# Myspace



## ericschevy (Nov 10, 2006)

Anyone and everyone, hit me up..
*www.myspace.com/ericschevy*


----------



## Roxy_Nie (Oct 10, 2008)

I'm gonna getca.....LMAO


----------



## buzhunter (Sep 3, 2007)

You better watch out for those online predators lol.


----------



## ericschevy (Nov 10, 2006)

buzhunter said:


> You better watch out for those online predators lol.


LOL, Who? Me?..lol


----------



## lil bit pit karma (May 10, 2008)

:hammer: I dont like myspace..... can never figure it out :hammer:


----------



## ericschevy (Nov 10, 2006)

lil bit pit karma said:


> :hammer: I dont like myspace..... can never figure it out :hammer:


Yeah is was difficult for me at first. I can help if you need it..


----------



## buzhunter (Sep 3, 2007)

HAHA! NO, I meant you better watch out! lmfao


----------



## ericschevy (Nov 10, 2006)

HAHA yeah, we'll see about that. Although I must say I've gotton a shit load of friend requests but they are all adult spammers..


----------



## buzhunter (Sep 3, 2007)

Just watch out for that buzhunter guy. He's a dirty old man.


----------



## Roxy_Nie (Oct 10, 2008)

I get tons of OLD guys trying to add me and talk dirty to me.....

Do I look that old???


----------



## ericschevy (Nov 10, 2006)

ericschevy said:


> HAHA yeah, we'll see about that. Although I must say I've gotton a shit load of friend requests but they are all adult spammers..
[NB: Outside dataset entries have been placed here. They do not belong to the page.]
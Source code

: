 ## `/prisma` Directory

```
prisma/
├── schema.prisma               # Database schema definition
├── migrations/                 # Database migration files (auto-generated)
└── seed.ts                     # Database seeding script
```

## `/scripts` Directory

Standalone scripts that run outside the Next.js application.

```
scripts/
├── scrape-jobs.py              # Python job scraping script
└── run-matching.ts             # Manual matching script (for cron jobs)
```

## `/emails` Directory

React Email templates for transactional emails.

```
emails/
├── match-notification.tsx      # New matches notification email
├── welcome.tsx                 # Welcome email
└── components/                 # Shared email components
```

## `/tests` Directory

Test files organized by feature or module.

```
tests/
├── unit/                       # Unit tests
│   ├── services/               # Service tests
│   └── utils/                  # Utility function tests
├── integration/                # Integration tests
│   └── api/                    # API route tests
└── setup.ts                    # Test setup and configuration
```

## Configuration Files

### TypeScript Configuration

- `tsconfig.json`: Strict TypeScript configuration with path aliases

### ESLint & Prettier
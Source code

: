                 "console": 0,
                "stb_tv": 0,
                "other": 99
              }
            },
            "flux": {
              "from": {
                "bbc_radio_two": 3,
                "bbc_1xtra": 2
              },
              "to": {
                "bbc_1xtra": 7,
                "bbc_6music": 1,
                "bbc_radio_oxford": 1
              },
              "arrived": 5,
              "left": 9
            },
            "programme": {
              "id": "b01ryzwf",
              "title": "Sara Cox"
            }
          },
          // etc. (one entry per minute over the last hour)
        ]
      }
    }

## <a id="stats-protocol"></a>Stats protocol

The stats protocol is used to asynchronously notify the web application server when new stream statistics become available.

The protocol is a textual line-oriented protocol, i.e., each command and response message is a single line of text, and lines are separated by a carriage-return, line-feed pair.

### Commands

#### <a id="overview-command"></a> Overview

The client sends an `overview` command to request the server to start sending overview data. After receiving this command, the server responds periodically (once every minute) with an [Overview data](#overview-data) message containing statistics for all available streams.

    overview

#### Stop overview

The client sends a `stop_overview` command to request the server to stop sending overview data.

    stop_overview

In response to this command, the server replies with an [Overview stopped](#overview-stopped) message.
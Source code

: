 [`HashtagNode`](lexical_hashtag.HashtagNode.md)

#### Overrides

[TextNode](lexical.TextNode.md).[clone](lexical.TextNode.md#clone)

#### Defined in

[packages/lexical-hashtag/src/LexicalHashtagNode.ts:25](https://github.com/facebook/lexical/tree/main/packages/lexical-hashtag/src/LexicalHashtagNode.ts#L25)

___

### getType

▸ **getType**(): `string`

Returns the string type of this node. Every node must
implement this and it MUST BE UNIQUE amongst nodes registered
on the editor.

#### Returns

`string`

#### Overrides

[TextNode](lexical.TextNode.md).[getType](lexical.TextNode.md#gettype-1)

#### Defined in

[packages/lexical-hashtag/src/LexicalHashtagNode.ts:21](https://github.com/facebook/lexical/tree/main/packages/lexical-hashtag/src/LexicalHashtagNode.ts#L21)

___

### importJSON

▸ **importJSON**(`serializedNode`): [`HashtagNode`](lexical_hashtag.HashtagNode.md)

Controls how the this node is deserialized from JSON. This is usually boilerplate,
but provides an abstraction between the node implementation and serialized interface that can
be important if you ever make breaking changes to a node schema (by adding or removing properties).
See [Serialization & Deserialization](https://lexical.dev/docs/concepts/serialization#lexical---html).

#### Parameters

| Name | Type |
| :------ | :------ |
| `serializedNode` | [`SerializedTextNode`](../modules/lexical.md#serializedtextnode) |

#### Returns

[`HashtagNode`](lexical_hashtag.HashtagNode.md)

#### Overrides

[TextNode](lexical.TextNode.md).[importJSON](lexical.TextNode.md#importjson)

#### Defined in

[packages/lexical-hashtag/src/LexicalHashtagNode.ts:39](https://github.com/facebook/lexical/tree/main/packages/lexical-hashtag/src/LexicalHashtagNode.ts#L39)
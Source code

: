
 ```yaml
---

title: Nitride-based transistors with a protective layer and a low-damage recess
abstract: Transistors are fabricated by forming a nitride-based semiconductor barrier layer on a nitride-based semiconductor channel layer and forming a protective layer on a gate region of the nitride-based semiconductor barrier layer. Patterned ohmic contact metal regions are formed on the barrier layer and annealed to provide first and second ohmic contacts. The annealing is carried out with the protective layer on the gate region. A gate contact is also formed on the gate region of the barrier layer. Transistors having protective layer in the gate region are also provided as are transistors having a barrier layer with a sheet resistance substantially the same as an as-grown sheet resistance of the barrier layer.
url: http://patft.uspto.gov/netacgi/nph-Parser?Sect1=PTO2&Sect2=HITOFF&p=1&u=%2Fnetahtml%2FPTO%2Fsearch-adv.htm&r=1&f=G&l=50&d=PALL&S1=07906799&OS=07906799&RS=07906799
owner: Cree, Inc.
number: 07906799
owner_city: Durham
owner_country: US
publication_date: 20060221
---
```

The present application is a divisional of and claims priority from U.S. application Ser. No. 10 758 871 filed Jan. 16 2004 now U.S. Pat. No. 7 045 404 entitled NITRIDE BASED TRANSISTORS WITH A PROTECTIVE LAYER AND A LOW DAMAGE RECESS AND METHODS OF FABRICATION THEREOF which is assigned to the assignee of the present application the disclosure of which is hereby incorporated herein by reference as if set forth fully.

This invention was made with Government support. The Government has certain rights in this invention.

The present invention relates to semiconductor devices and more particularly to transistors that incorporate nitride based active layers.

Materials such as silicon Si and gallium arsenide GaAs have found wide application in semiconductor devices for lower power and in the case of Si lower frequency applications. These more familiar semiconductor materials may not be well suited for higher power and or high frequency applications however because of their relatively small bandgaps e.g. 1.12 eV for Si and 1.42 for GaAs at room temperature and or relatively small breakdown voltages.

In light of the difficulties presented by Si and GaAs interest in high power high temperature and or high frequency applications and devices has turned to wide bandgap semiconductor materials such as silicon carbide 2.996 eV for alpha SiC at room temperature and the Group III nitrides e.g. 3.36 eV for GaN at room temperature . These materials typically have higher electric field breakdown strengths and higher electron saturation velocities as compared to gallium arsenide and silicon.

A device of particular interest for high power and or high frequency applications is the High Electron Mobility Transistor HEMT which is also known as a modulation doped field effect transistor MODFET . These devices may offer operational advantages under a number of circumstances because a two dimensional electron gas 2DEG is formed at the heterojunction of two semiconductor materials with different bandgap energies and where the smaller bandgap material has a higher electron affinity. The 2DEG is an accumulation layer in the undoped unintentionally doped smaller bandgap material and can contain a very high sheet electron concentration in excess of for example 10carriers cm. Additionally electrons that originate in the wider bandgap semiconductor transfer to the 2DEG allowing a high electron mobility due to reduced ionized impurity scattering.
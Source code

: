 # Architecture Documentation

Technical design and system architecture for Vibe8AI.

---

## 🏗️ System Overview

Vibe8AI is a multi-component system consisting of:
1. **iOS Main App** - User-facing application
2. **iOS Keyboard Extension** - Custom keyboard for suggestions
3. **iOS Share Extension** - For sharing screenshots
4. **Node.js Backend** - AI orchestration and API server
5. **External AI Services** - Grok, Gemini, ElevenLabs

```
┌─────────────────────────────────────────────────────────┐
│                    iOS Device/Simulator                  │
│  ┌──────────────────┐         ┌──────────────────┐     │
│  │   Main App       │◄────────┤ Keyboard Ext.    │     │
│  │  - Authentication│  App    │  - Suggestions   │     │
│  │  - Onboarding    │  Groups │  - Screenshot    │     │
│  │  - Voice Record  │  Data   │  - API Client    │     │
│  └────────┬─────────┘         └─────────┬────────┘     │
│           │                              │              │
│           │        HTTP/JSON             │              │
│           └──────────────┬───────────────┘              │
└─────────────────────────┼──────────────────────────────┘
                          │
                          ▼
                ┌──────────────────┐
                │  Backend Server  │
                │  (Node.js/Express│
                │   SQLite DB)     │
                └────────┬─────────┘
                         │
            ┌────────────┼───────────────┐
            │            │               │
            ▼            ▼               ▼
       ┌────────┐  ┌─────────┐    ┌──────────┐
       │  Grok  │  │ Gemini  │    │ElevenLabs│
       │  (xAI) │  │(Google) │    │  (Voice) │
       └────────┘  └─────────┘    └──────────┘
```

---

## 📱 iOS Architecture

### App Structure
See, I just got an invite from two lesbians just a second ago..


----------



## buzhunter (Sep 3, 2007)

Now, that's alright....


----------



## ericschevy (Nov 10, 2006)

buzhunter said:


> Just watch out for that buzhunter guy. He's a dirty old man.


Yeah, Buzhunter and Marty I keep an eye out for..


----------



## buzhunter (Sep 3, 2007)

Roxy_Nie said:


> I get tons of OLD guys trying to add me and talk dirty to me.....
> 
> Do I look that old???


Old guys talk dirty to everyone lol.


----------



## ericschevy (Nov 10, 2006)

Roxy_Nie said:


> I get tons of OLD guys trying to add me and talk dirty to me.....
> 
> Do I look that old???


No, not at all. There is just a lot of pervs there..


----------



## Sadie (Jun 18, 2008)

Oh boy not again LOL .. I don't have a myspace page for these very reasons hehehehe


----------



## Roxy_Nie (Oct 10, 2008)

ericschevy said:


> See, I just got an invite from two lesbians just a second ago..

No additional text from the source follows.